> [Brief] Search the data for "Bigger" and copy every matching line.

----------------

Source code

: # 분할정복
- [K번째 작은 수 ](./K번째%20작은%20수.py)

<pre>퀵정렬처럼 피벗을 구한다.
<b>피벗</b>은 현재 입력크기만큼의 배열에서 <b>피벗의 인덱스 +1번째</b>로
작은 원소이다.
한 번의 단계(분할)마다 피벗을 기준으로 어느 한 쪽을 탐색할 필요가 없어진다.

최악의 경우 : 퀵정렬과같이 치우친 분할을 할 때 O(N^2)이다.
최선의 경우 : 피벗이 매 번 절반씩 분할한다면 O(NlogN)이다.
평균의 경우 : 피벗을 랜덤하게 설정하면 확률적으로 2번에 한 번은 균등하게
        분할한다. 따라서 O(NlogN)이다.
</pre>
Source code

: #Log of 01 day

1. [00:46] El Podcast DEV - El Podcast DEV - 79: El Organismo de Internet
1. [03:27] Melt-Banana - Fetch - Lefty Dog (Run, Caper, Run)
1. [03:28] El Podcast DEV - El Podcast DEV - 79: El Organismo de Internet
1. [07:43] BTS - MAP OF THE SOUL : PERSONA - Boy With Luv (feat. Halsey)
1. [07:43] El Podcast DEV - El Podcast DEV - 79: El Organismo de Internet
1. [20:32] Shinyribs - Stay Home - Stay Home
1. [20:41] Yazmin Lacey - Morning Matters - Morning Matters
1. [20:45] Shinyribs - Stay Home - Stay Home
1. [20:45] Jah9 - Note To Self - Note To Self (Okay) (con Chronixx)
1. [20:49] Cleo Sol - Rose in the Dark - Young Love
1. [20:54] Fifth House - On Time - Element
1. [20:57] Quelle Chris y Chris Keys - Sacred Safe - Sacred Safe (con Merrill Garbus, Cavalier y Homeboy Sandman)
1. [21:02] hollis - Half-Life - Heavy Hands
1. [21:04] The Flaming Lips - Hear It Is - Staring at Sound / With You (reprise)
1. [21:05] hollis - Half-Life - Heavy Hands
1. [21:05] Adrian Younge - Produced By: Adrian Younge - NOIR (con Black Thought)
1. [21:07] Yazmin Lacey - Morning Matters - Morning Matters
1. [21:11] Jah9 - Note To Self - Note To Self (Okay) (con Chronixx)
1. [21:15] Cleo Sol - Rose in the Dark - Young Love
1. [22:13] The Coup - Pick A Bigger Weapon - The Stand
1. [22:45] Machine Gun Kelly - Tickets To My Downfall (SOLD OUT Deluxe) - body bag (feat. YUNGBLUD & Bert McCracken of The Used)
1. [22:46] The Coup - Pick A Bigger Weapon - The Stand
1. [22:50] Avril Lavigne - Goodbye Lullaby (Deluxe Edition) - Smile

----------------

> [Written answer]
1. [22:13] The Coup - Pick A Bigger Weapon - The Stand
1. [22:46] The Coup - Pick A Bigger Weapon - The Stand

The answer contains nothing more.